Projects / Lotus search >


category projects techniques Dash Lotus Wikidata Python RDKit

Lotus search

Lotus search is a tool to search for compounds and taxa in the Lotus database.

A view of the search interface for compounds

What is LOTUS?

The LOTUS database is a database of natural products, their associated producing organisms and the bibliographical references in which the discovery or identification was made. It is hosted on Wikidata as the main source of truth.

It is the result of a pretty large collaboration within the LOTUS initiative.

How was the search made?

Initially I used Streamlit for the prototype, it worked quite well, but it was becoming tricky to make a nice interface.

So I switched to using Dash and Dash Bootstrap Components.

To draw molecules, I had to create a component of EPAM’s ketcher that can be found here: https://github.com/lotusnprod/plotly-dash-ketcher.

The chemical search itself is handled by RDKit.

Currently everything is done in memory, new data is gathered from Wikidata every night and the database is rebuilt (it takes only a few minutes), there is a little downtime of a couple seconds when the switch is made, but that’s the price to pay for a simple and cheap deployment.
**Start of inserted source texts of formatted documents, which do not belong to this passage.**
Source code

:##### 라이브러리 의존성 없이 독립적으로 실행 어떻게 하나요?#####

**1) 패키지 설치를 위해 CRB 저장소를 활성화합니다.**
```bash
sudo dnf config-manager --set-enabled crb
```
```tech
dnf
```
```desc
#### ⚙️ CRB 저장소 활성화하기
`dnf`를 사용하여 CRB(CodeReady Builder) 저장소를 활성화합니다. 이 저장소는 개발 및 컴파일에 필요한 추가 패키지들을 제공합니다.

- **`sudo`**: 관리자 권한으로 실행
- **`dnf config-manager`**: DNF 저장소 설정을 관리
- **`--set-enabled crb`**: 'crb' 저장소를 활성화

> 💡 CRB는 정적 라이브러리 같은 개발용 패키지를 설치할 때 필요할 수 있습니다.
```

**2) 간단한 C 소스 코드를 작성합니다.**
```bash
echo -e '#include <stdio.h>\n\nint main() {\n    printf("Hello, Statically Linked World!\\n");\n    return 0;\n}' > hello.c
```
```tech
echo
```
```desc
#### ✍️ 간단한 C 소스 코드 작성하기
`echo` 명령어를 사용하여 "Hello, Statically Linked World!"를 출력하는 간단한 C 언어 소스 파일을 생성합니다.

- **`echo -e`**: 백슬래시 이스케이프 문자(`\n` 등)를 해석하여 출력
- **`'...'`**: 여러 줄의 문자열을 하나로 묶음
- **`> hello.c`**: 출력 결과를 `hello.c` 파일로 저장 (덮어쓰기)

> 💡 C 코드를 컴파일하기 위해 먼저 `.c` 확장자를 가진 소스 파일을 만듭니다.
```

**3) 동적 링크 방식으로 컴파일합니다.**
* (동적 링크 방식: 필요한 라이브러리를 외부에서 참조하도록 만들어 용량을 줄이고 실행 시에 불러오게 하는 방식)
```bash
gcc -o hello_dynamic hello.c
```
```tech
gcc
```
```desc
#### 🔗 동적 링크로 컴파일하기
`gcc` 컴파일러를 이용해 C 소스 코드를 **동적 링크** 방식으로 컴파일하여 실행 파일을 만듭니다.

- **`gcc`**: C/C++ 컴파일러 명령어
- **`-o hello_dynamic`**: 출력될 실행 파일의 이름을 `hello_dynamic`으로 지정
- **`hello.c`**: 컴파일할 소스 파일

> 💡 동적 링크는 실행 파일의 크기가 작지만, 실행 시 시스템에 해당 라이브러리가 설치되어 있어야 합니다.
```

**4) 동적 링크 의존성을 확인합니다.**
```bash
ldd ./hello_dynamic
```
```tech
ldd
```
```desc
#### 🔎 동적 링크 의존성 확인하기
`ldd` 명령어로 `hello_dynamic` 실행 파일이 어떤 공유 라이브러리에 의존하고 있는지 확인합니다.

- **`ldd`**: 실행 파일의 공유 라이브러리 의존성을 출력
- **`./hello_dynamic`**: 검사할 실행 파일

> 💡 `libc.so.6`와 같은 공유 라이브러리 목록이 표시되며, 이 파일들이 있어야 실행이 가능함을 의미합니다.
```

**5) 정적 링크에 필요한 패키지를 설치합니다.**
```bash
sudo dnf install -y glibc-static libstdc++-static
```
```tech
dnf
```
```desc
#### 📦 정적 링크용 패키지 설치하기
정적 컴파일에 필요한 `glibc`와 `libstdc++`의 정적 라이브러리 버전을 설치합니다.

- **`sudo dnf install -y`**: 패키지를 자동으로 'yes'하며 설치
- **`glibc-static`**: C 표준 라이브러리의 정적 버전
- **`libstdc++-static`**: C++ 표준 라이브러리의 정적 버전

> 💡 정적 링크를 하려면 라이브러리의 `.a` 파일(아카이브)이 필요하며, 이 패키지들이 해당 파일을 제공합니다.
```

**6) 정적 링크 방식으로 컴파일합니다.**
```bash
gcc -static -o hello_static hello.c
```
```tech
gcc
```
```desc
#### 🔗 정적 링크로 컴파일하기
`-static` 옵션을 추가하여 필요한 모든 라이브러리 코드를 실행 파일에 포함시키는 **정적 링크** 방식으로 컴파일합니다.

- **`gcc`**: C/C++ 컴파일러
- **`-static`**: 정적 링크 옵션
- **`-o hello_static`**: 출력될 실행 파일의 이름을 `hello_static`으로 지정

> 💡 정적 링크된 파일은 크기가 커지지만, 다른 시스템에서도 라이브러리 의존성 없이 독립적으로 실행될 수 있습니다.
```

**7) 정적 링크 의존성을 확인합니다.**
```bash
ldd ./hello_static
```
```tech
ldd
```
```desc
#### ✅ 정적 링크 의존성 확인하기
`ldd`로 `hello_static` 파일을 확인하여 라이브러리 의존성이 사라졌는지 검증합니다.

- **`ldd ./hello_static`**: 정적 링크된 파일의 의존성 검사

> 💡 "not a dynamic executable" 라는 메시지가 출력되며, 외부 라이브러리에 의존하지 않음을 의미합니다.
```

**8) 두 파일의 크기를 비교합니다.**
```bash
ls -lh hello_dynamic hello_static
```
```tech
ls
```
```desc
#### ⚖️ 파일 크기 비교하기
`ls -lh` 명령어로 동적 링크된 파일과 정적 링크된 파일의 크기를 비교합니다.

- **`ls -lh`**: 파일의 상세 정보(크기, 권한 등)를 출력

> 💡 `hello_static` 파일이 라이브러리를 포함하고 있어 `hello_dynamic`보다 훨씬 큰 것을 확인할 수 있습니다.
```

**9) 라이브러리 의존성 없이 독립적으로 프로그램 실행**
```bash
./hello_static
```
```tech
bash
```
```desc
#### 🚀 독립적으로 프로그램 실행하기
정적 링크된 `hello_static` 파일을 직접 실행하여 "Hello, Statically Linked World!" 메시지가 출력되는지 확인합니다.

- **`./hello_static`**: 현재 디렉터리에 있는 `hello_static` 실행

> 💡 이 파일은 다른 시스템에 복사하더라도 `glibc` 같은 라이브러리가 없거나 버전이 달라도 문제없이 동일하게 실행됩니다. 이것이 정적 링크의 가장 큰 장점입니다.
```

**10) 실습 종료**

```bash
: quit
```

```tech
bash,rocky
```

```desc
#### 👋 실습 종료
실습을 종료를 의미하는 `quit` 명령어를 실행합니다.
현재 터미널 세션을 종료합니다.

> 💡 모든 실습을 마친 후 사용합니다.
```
It is hosted at Hetzner on a tiny ARM machine (4 cores, 8GB RAM) and it works surprisingly well and could run on only half of that.

Contributors

The only direct contributor to the search project is Adriano Rutz. But really the whole initiative is a huge collaboration between a lot of people, go see our website: LOTUS initiative

What’s next?

Two major projects:

  • An API, so that the data can be used in other applications and we can decouple the UI from the data part.
  • Display the references and more information about the compounds and taxa.